[Opening Data to examine section]
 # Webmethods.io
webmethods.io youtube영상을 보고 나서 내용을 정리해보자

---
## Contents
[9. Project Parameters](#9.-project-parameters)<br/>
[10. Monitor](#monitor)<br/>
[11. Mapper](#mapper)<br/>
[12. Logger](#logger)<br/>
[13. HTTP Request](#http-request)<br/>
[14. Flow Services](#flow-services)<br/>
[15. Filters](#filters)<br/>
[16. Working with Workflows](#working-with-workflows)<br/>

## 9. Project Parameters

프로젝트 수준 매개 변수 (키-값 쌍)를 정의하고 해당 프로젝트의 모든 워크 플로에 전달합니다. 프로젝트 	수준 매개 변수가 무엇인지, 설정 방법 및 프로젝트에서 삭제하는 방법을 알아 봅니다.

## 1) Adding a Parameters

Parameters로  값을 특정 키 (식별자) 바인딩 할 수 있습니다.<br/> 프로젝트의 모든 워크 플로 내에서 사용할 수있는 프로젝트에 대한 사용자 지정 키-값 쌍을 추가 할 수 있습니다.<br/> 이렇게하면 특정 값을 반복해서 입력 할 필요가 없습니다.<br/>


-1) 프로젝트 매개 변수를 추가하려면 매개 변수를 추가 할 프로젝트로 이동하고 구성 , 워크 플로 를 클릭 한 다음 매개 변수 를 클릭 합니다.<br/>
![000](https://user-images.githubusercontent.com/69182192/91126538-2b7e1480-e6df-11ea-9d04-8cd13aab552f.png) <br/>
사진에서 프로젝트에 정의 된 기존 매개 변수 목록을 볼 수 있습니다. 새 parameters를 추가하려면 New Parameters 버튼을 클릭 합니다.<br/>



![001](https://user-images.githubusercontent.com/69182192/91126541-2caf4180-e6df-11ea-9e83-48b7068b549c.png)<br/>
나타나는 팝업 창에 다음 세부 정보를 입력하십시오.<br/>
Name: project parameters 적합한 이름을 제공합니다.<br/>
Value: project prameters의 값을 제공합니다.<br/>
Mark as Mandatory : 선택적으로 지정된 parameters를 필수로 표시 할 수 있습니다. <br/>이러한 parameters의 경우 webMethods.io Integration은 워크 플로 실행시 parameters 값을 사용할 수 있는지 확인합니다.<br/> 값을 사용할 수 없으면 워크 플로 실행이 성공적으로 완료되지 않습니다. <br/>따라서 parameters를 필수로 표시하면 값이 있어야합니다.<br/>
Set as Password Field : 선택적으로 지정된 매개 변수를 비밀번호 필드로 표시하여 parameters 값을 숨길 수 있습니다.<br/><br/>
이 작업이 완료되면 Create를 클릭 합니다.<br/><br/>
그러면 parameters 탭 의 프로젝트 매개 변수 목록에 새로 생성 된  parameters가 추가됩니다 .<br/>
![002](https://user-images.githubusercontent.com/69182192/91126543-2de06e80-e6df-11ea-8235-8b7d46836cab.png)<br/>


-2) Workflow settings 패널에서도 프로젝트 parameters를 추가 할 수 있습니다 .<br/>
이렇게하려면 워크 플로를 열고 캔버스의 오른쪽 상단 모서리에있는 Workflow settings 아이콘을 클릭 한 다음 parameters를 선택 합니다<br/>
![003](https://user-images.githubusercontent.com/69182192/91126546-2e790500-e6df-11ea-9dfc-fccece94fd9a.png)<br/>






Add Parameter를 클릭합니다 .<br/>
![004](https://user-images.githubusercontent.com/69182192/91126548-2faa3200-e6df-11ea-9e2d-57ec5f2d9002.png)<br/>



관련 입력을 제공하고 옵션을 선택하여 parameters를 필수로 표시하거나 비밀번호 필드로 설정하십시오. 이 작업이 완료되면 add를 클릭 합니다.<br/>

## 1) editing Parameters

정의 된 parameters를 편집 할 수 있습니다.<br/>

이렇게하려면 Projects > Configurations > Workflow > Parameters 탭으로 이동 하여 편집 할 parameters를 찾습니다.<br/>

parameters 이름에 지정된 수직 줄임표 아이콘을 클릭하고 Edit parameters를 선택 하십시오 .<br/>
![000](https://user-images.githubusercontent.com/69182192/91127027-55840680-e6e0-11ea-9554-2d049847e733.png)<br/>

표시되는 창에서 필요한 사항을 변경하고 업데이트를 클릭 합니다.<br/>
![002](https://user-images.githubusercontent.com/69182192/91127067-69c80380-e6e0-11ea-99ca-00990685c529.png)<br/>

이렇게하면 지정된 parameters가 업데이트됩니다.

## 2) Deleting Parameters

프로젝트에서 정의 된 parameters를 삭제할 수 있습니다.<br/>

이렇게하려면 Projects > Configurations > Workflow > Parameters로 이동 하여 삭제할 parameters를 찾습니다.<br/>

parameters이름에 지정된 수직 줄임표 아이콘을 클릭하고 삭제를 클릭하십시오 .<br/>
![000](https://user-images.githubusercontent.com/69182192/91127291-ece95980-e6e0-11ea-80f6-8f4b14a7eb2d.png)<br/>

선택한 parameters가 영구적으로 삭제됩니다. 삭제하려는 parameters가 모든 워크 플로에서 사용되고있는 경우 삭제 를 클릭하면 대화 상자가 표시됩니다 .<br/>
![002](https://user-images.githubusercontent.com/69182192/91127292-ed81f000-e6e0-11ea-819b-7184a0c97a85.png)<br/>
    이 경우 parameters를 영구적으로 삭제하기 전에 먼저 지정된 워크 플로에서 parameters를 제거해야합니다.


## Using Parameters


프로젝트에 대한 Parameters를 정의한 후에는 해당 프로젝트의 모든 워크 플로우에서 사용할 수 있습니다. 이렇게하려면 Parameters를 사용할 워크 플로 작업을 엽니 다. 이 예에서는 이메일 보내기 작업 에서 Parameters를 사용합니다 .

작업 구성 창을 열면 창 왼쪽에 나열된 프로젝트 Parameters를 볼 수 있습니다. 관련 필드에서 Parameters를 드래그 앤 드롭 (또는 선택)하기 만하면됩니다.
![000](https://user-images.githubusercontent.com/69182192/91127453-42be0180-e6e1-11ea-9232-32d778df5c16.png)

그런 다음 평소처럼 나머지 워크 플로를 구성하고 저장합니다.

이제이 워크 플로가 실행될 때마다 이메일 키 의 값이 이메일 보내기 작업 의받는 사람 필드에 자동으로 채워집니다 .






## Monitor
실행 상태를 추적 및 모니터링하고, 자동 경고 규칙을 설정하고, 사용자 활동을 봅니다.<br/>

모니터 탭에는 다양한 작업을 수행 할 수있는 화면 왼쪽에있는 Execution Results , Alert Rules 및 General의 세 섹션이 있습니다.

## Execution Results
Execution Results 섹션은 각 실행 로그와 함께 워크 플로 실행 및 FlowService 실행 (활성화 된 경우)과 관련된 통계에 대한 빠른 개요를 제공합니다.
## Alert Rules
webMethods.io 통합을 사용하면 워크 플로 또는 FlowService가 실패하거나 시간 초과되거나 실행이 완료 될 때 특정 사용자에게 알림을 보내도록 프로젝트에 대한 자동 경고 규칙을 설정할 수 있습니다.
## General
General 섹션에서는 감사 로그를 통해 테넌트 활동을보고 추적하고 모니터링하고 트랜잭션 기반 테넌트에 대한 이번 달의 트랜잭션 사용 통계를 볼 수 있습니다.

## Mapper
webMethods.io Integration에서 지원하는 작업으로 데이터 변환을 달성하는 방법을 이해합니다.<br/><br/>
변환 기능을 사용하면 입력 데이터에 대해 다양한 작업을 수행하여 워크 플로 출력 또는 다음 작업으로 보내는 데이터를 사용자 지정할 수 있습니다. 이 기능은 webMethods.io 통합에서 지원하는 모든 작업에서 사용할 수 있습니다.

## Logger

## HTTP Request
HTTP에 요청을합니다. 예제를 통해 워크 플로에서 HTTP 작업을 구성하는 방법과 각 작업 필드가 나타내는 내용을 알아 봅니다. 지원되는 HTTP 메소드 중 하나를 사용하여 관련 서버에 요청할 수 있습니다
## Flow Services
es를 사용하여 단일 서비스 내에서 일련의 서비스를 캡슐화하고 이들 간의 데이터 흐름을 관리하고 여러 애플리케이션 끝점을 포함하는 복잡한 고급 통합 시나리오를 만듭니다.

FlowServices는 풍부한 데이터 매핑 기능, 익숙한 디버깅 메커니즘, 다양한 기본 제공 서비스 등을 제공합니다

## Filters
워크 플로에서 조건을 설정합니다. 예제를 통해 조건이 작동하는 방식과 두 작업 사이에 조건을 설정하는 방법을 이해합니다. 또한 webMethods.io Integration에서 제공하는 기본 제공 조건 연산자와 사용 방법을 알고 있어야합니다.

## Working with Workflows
[Closing Data to examine section]
Aim of the exercise: Your response should contain each line of the entries above that holds the string "추가하려면".

Output:
-1) 프로젝트 매개 변수를 추가하려면 매개 변수를 추가 할 프로젝트로 이동하고 구성 , 워크 플로 를 클릭 한 다음 매개 변수 를 클릭 합니다.<br/>
사진에서 프로젝트에 정의 된 기존 매개 변수 목록을 볼 수 있습니다. 새 parameters를 추가하려면 New Parameters 버튼을 클릭 합니다.<br/>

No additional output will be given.